Tomas Hobbes escribió su Leviatán en el siglo XVII. Desde sus páginas el texto sirve de sustento a la promoción del despotismo y, como una variante de esa conducta – o tal vez su mejor expresión – lleva a la rastra la idea del Estado feroz, un perro de mandíbulas afiladas. Ese pensador duro como la muerte, dice de la comparación entre crímenes contra personas privadas: “de los hechos contra la ley, el delito mayor es aquel en que el daño resulta más sensible, a juicio del común de los hombres.

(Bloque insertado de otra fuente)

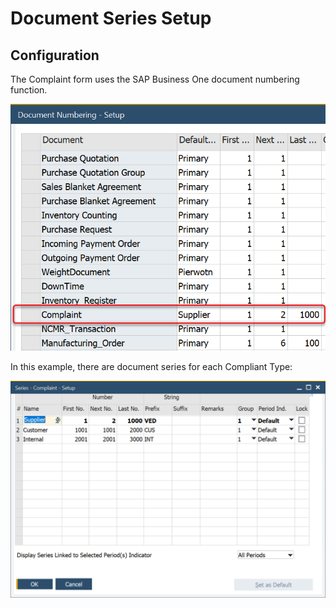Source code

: # Document Series Setup

## Configuration

The Complaint form uses the SAP Business One document numbering function.

![Complaint Document Numbering](./media/complaint-document-numbering.png)

In this example, there are document series for each Compliant Type:

![Complaint Series Setup](./media/complaint-series-setup.png)


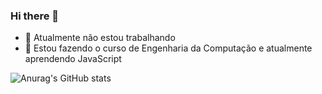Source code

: ### Hi there 👋

- 🔭 Atualmente não estou trabalhando
- 🌱 Estou fazendo o curso de Engenharia da Computação e atualmente aprendendo JavaScript

![Anurag's GitHub stats](https://github-readme-stats.vercel.app/api?username=anuraghazra&show_icons=true&theme=radical)
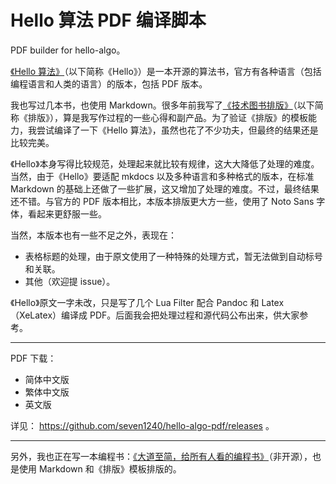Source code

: # Hello 算法 PDF 编译脚本

PDF builder for hello-algo。

[《Hello 算法》](https://github.com/krahets/hello-algo)（以下简称《Hello》）是一本开源的算法书，官方有各种语言（包括编程语言和人类的语言）的版本，包括 PDF 版本。

我也写过几本书，也使用 Markdown。很多年前我写了[《技术图书排版》](http://freeswitch.org.cn/books/typesetting/)（以下简称《排版》），算是我写作过程的一些心得和副产品。为了验证《排版》的模板能力，我尝试编译了一下《Hello 算法》，虽然也花了不少功夫，但最终的结果还是比较完美。

《Hello》本身写得比较规范，处理起来就比较有规律，这大大降低了处理的难度。当然，由于《Hello》要适配 mkdocs 以及多种语言和多种格式的版本，在标准 Markdown 的基础上还做了一些扩展，这又增加了处理的难度。不过，最终结果还不错。与官方的 PDF 版本相比，本版本排版更大方一些，使用了 Noto Sans 字体，看起来更舒服一些。

当然，本版本也有一些不足之外，表现在：

- 表格标题的处理，由于原文使用了一种特殊的处理方式，暂无法做到自动标号和关联。
- 其他（欢迎提 issue）。

《Hello》原文一字未改，只是写了几个 Lua Filter 配合 Pandoc 和 Latex（XeLatex）编译成 PDF。后面我会把处理过程和源代码公布出来，供大家参考。

---

PDF 下载：

- 简体中文版
- 繁体中文版
- 英文版

详见： <https://github.com/seven1240/hello-algo-pdf/releases> 。

---

另外，我也正在写一本编程书：[《大道至简，给所有人看的编程书》](https://note.mowen.cn/note/detail?noteUuid=Fj65tBfKpyvQrZEuFCmmT)（非开源），也是使用 Markdown 和《排版》模板排版的。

Por consiguiente, matar en contra de la leyes es un delito mayor que cualquier otro daño (…)
Mariano Moreno escribe su Plan de Operaciones en la segunda mitad del colérico e implacable año 1810; el crimen alcanza allí, como instrumento de liberación política, la misma estatura que la palabra impresa a la hora de construir un futuro emancipado
Juan Bautista Alberdi dice a poco de comenzar a desplegar sus ideas en “El crimen de la guerra”: que el crimen sea cometido por uno o por mil, contra uno contra mil, el crimen en si mismo es siempre un crimen. El notable tucumano argumentaba así a favor de la humanidad que seguía siendo evaporada de la tierra en guerras como la de la Triple Alianza.

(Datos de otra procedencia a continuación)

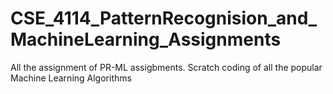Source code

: # CSE_4114_PatternRecognision_and_MachineLearning_Assignments
 All the assignment of PR-ML assigbments. Scratch coding of all the popular Machine Learning Algorithms
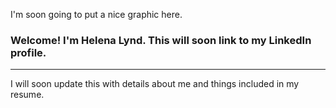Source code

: 
I'm soon going to put a nice graphic here.<br>

### Welcome! I'm Helena Lynd. This will soon link to my LinkedIn profile.<br>

-------------------------------------------------

I will soon update this with details about me and things included in my resume.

El crimen . Hombres, motivos, circunstancias, aspectos nutricionales, condena a sus instrumentos…todas piezas que se conjugan desde el principio de los tiempos para desmontar ese algo penetrante que siempre nos replegó sobre lo más animal: el miedo. El miedo que hoy se pavonea por las calles de ésta o de cualquier ciudad de nuestro país, pone al descubierto el precario equilibrio que sostiene al sujeto sobre el entramado legal. Matar a un semejante en las calles porque nos robó o maltrató habla, a los gritos, del retroceso sufrido por el colectivo social. De la desventura que nos pasó por encima sin provocar otra cosa que reacciones destempladas, agrias, hostiles y mortalmente violentas. Hoy cuando finalmente José Díaz muere por los golpes de los muchos cobardes vecinos de ese laborioso barrio cordobés donde intentó robar a un adolescente, lo primero que deberíamos plantearnos es cómo llegamos a este nivel de ferocidad; qué inhibiciones cayeron, desactivando el freno de mano cultural, para que se legitime y argumente a favor de una conducta homicida, pretendida y equivocadamente “reparadora”.
La vida humana, su preservación, aún a riesgo de fracasar en el control de conductas desmadradas e ilegales, nos exige acentuar la adhesión a la ley. El crimen por mano propia repugna a la condición humana; dejar que el asesinato civil gravite decididamente en la esfera ciudadana nos reduce a estados primitivos, ajurídicos, al peor de los extravíos. Somos hijos políticos de la mayor tragedia jamás vivida en estas tierras; la masacre desatada entre los años 1976 y 1983 aún nos interpela esperando respuestas. Si nos obstinamos en sustituir la justicia por la propia mano no habremos hecho más que darle vida al fantasma de la facción, no ya estatal, sino ciudadana, vecinal, la de hombres y mujeres inyectados de venganza.
Nada es más difícil que vivir entre Hombres libres. Perder esa libertad a manos del crimen celebrado, “recomendado” y consentido por el hartazgo de vivir inseguros, solo convalidará la tesis de la muerte como el mejor reaseguro de los esclavizados.